Vegetarian Italian Sausage Spaghetti
This vegetarian Italian spaghetti is a delightful, meat-free take on the beloved classic. Made with al dente pasta, it's tossed in a rich, savory tomato sauce simmered with garlic, onions, and a blend of Italian herbs like basil and oregano. For added texture and flavor, hearty vegetables with varied color bell peppers are sautéed and stirred into the sauce. This dish is both wholesome and satisfying, offering all the comforting flavors of traditional spaghetti—completely vegetarian! Perfect for weeknight dinners or casual gatherings. The "secret" is in the Roux.
Ingredients:
Part 1 Roux:
1 tsp Thyme
1 Tbs Oregano
1 Tbs Basil
3 tsp Sea Salt
1 tsp Onion Powder
1 tsp Garlic Powder
1 tsp Sage
1 tsp Paprika
1/2 tsp Cayenne
1 tsp Cane Sugar
dash Red Pepper Flakes
dash Celery Seeds
1 tsp Fennel Seeds
3 Tbs Olive Oil
Part 2:
1 Red Bell Pepper, chopped
1 Yellow Bell Pepper, chopped
1 Green Bell Pepper, chopped
1 Onion, large, chopped
1 Garlic head (yes I mean a WHOLE head), sliced, smash 5 of the cloves
2 Tofurky Italian Sausages, sliced
1 Boca Veggie Crumbles (12 oz) OR 2 Cups Naturally Crumbles
Directions:
1. Heat the pan on low with the roux in it (that's what I call it: a roux, a Cajun term - it infuses all the flavors in the "meat").
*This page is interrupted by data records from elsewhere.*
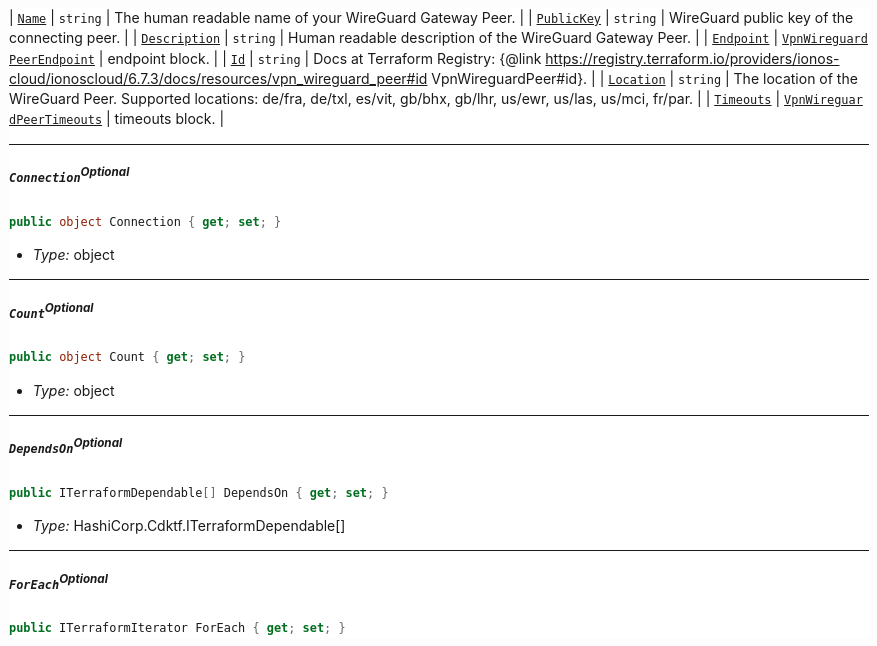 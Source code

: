 | <code><a href="#@cdktf/provider-ionoscloud.vpnWireguardPeer.VpnWireguardPeerConfig.property.name">Name</a></code> | <code>string</code> | The human readable name of your WireGuard Gateway Peer. |
| <code><a href="#@cdktf/provider-ionoscloud.vpnWireguardPeer.VpnWireguardPeerConfig.property.publicKey">PublicKey</a></code> | <code>string</code> | WireGuard public key of the connecting peer. |
| <code><a href="#@cdktf/provider-ionoscloud.vpnWireguardPeer.VpnWireguardPeerConfig.property.description">Description</a></code> | <code>string</code> | Human readable description of the WireGuard Gateway Peer. |
| <code><a href="#@cdktf/provider-ionoscloud.vpnWireguardPeer.VpnWireguardPeerConfig.property.endpoint">Endpoint</a></code> | <code><a href="#@cdktf/provider-ionoscloud.vpnWireguardPeer.VpnWireguardPeerEndpoint">VpnWireguardPeerEndpoint</a></code> | endpoint block. |
| <code><a href="#@cdktf/provider-ionoscloud.vpnWireguardPeer.VpnWireguardPeerConfig.property.id">Id</a></code> | <code>string</code> | Docs at Terraform Registry: {@link https://registry.terraform.io/providers/ionos-cloud/ionoscloud/6.7.3/docs/resources/vpn_wireguard_peer#id VpnWireguardPeer#id}. |
| <code><a href="#@cdktf/provider-ionoscloud.vpnWireguardPeer.VpnWireguardPeerConfig.property.location">Location</a></code> | <code>string</code> | The location of the WireGuard Peer. Supported locations: de/fra, de/txl, es/vit, gb/bhx, gb/lhr, us/ewr, us/las, us/mci, fr/par. |
| <code><a href="#@cdktf/provider-ionoscloud.vpnWireguardPeer.VpnWireguardPeerConfig.property.timeouts">Timeouts</a></code> | <code><a href="#@cdktf/provider-ionoscloud.vpnWireguardPeer.VpnWireguardPeerTimeouts">VpnWireguardPeerTimeouts</a></code> | timeouts block. |

---

##### `Connection`<sup>Optional</sup> <a name="Connection" id="@cdktf/provider-ionoscloud.vpnWireguardPeer.VpnWireguardPeerConfig.property.connection"></a>

```csharp
public object Connection { get; set; }
```

- *Type:* object

---

##### `Count`<sup>Optional</sup> <a name="Count" id="@cdktf/provider-ionoscloud.vpnWireguardPeer.VpnWireguardPeerConfig.property.count"></a>

```csharp
public object Count { get; set; }
```

- *Type:* object

---

##### `DependsOn`<sup>Optional</sup> <a name="DependsOn" id="@cdktf/provider-ionoscloud.vpnWireguardPeer.VpnWireguardPeerConfig.property.dependsOn"></a>

```csharp
public ITerraformDependable[] DependsOn { get; set; }
```

- *Type:* HashiCorp.Cdktf.ITerraformDependable[]

---

##### `ForEach`<sup>Optional</sup> <a name="ForEach" id="@cdktf/provider-ionoscloud.vpnWireguardPeer.VpnWireguardPeerConfig.property.forEach"></a>

```csharp
public ITerraformIterator ForEach { get; set; }
```

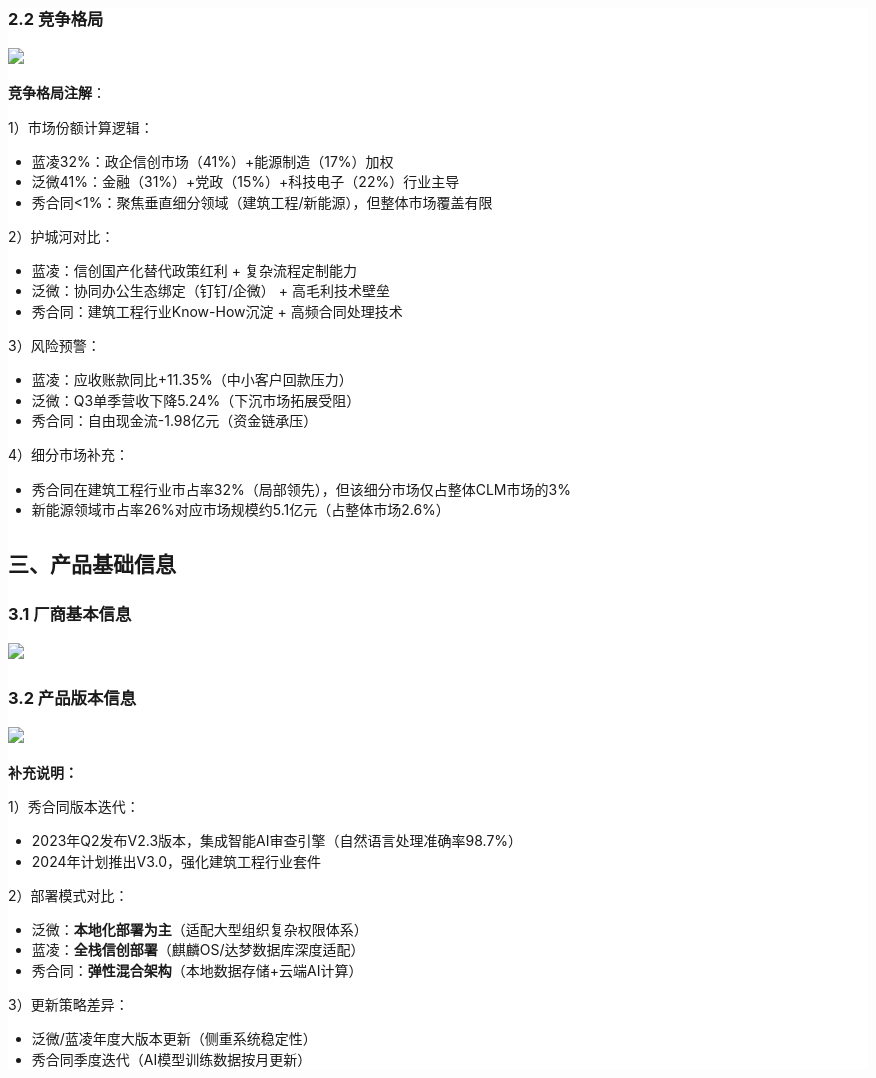 ### 2.2 竞争格局

![](https://image.woshipm.com/2025/03/20/fb7bb47c-052e-11f0-885f-00163e09d72f.jpg)

**竞争格局注解**：

1）市场份额计算逻辑：

*   蓝凌32%：政企信创市场（41%）+能源制造（17%）加权
*   泛微41%：金融（31%）+党政（15%）+科技电子（22%）行业主导
*   秀合同<1%：聚焦垂直细分领域（建筑工程/新能源），但整体市场覆盖有限

2）护城河对比：

*   蓝凌：信创国产化替代政策红利 + 复杂流程定制能力
*   泛微：协同办公生态绑定（钉钉/企微） + 高毛利技术壁垒
*   秀合同：建筑工程行业Know-How沉淀 + 高频合同处理技术

3）风险预警：

*   蓝凌：应收账款同比+11.35%（中小客户回款压力）
*   泛微：Q3单季营收下降5.24%（下沉市场拓展受阻）
*   秀合同：自由现金流-1.98亿元（资金链承压）

4）细分市场补充：

*   秀合同在建筑工程行业市占率32%（局部领先），但该细分市场仅占整体CLM市场的3%
*   新能源领域市占率26%对应市场规模约5.1亿元（占整体市场2.6%）

## 三、产品基础信息

### 3.1 厂商基本信息

![](https://image.woshipm.com/2025/03/20/36d84382-052f-11f0-885f-00163e09d72f.jpg)

### 3.2 产品版本信息

![](https://image.woshipm.com/2025/03/20/66705198-052f-11f0-8814-00163e09d72f.jpg)

**补充说明：**

1）秀合同版本迭代：

*   2023年Q2发布V2.3版本，集成智能AI审查引擎（自然语言处理准确率98.7%）
*   2024年计划推出V3.0，强化建筑工程行业套件

2）部署模式对比：

*   泛微：**本地化部署为主**（适配大型组织复杂权限体系）
*   蓝凌：**全栈信创部署**（麒麟OS/达梦数据库深度适配）
*   秀合同：**弹性混合架构**（本地数据存储+云端AI计算）

3）更新策略差异：

*   泛微/蓝凌年度大版本更新（侧重系统稳定性）
*   秀合同季度迭代（AI模型训练数据按月更新）
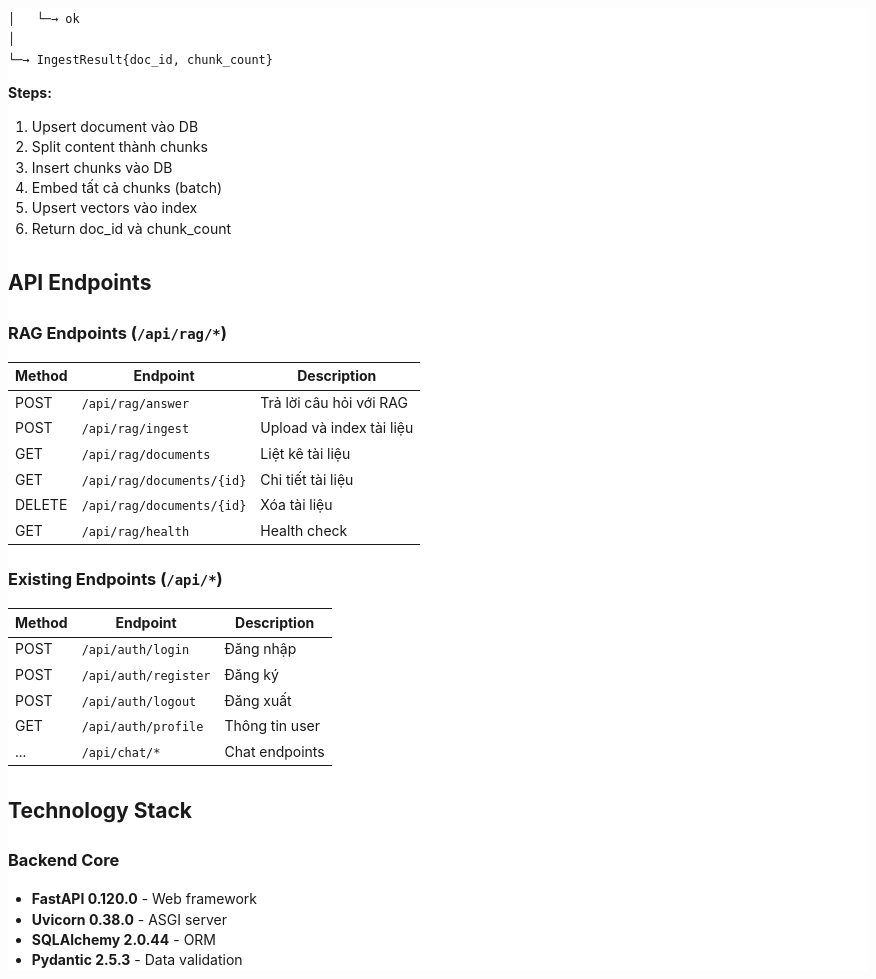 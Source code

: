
```
│   └─→ ok
│
└─→ IngestResult{doc_id, chunk_count}
```

**Steps:**
1. Upsert document vào DB
2. Split content thành chunks
3. Insert chunks vào DB
4. Embed tất cả chunks (batch)
5. Upsert vectors vào index
6. Return doc_id và chunk_count

## API Endpoints

### RAG Endpoints (`/api/rag/*`)

| Method | Endpoint | Description |
|--------|----------|-------------|
| POST | `/api/rag/answer` | Trả lời câu hỏi với RAG |
| POST | `/api/rag/ingest` | Upload và index tài liệu |
| GET | `/api/rag/documents` | Liệt kê tài liệu |
| GET | `/api/rag/documents/{id}` | Chi tiết tài liệu |
| DELETE | `/api/rag/documents/{id}` | Xóa tài liệu |
| GET | `/api/rag/health` | Health check |

### Existing Endpoints (`/api/*`)

| Method | Endpoint | Description |
|--------|----------|-------------|
| POST | `/api/auth/login` | Đăng nhập |
| POST | `/api/auth/register` | Đăng ký |
| POST | `/api/auth/logout` | Đăng xuất |
| GET | `/api/auth/profile` | Thông tin user |
| ... | `/api/chat/*` | Chat endpoints |

## Technology Stack

### Backend Core
- **FastAPI 0.120.0** - Web framework
- **Uvicorn 0.38.0** - ASGI server
- **SQLAlchemy 2.0.44** - ORM
- **Pydantic 2.5.3** - Data validation

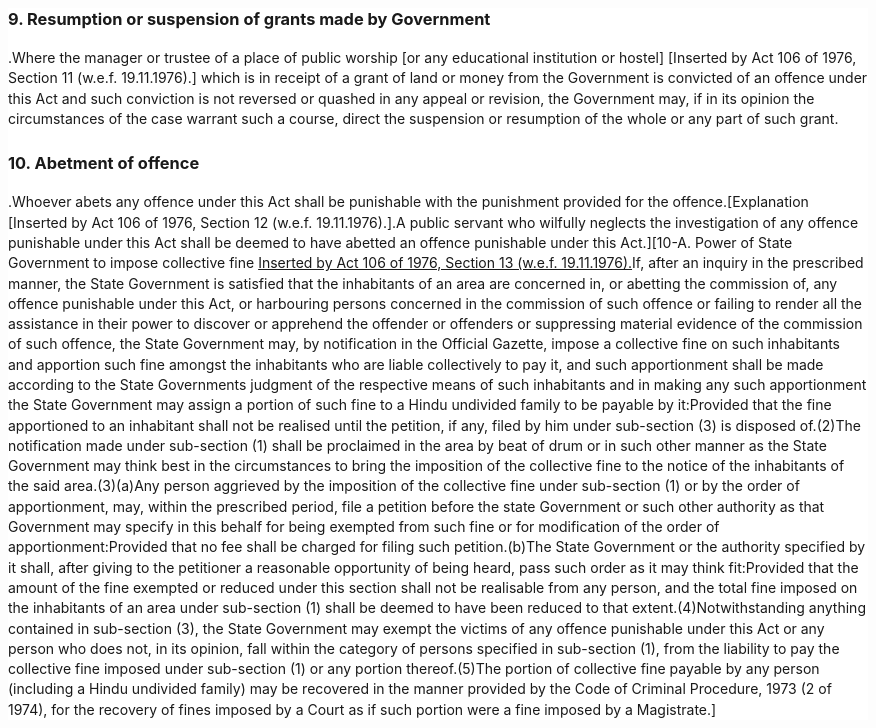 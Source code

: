### 9. Resumption or suspension of grants made by Government

.Where the manager or trustee of a place of public worship [or any educational
institution or hostel] [Inserted by Act 106 of 1976, Section 11 (w.e.f.
19.11.1976).] which is in receipt of a grant of land or money from the
Government is convicted of an offence under this Act and such conviction is
not reversed or quashed in any appeal or revision, the Government may, if in
its opinion the circumstances of the case warrant such a course, direct the
suspension or resumption of the whole or any part of such grant.

### 10. Abetment of offence

.Whoever abets any offence under this Act shall be punishable with the
punishment provided for the offence.[Explanation [Inserted by Act 106 of 1976,
Section 12 (w.e.f. 19.11.1976).].A public servant who wilfully neglects the
investigation of any offence punishable under this Act shall be deemed to have
abetted an offence punishable under this Act.][10-A. Power of State Government
to impose collective fine [Inserted by Act 106 of 1976, Section 13 (w.e.f.
19.11.1976).](1)If, after an inquiry in the prescribed manner, the State
Government is satisfied that the inhabitants of an area are concerned in, or
abetting the commission of, any offence punishable under this Act, or
harbouring persons concerned in the commission of such offence or failing to
render all the assistance in their power to discover or apprehend the offender
or offenders or suppressing material evidence of the commission of such
offence, the State Government may, by notification in the Official Gazette,
impose a collective fine on such inhabitants and apportion such fine amongst
the inhabitants who are liable collectively to pay it, and such apportionment
shall be made according to the State Governments judgment of the respective
means of such inhabitants and in making any such apportionment the State
Government may assign a portion of such fine to a Hindu undivided family to be
payable by it:Provided that the fine apportioned to an inhabitant shall not be
realised until the petition, if any, filed by him under sub-section (3) is
disposed of.(2)The notification made under sub-section (1) shall be proclaimed
in the area by beat of drum or in such other manner as the State Government
may think best in the circumstances to bring the imposition of the collective
fine to the notice of the inhabitants of the said area.(3)(a)Any person
aggrieved by the imposition of the collective fine under sub-section (1) or by
the order of apportionment, may, within the prescribed period, file a petition
before the state Government or such other authority as that Government may
specify in this behalf for being exempted from such fine or for modification
of the order of apportionment:Provided that no fee shall be charged for filing
such petition.(b)The State Government or the authority specified by it shall,
after giving to the petitioner a reasonable opportunity of being heard, pass
such order as it may think fit:Provided that the amount of the fine exempted
or reduced under this section shall not be realisable from any person, and the
total fine imposed on the inhabitants of an area under sub-section (1) shall
be deemed to have been reduced to that extent.(4)Notwithstanding anything
contained in sub-section (3), the State Government may exempt the victims of
any offence punishable under this Act or any person who does not, in its
opinion, fall within the category of persons specified in sub-section (1),
from the liability to pay the collective fine imposed under sub-section (1) or
any portion thereof.(5)The portion of collective fine payable by any person
(including a Hindu undivided family) may be recovered in the manner provided
by the Code of Criminal Procedure, 1973 (2 of 1974), for the recovery of fines
imposed by a Court as if such portion were a fine imposed by a Magistrate.]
2. After turning the seasonings over, mixing them evenly, turn heat up to medium and add the garlic (1 minute).
3. Then add the bell peppers and onion (2 minutes).
4. Add the crumbles and Tofurky (10 minutes).
5. Turn heat down to low and allow the flavors do its work (30 minutes).
Serve with Ciabatta bread and Herbed Olive Oil, Naturally Sweet Corn and a Spinach Salad.
This was for a party of 20 (a pot luck), so you might want to reduce it by half and freeze it.
Do not freeze the noodles as they do not keep well; cook a fresh serving each time.
The bread can keep for a year or longer.